In the entries below, find the line with "Urbean is an" and the line with "##Our Coffee"; give again those lines and every line between them, exactly.
↓
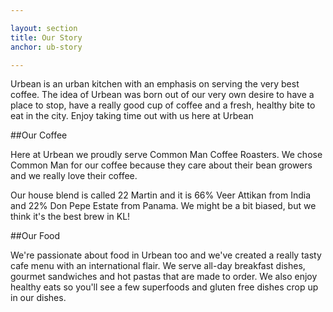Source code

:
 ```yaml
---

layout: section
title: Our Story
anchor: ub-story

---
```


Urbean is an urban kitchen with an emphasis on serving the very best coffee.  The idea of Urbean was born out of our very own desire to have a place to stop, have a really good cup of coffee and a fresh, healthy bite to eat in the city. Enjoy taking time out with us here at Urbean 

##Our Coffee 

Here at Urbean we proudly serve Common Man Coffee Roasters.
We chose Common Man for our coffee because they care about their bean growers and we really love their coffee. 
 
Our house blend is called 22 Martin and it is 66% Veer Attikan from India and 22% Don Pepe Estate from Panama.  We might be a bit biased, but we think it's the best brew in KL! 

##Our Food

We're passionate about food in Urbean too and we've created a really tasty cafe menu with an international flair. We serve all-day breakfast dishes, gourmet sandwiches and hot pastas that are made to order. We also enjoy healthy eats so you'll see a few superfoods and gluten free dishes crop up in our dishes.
↑
↓
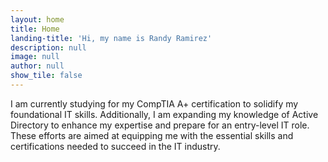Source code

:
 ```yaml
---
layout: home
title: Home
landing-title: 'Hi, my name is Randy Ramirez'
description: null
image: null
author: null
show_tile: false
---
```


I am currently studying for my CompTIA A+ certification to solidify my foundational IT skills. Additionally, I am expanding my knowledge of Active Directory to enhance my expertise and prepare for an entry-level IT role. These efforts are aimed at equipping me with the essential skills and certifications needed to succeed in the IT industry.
↑
→ Task result
Urbean is an urban kitchen with an emphasis on serving the very best coffee.  The idea of Urbean was born out of our very own desire to have a place to stop, have a really good cup of coffee and a fresh, healthy bite to eat in the city. Enjoy taking time out with us here at Urbean 

##Our Coffee 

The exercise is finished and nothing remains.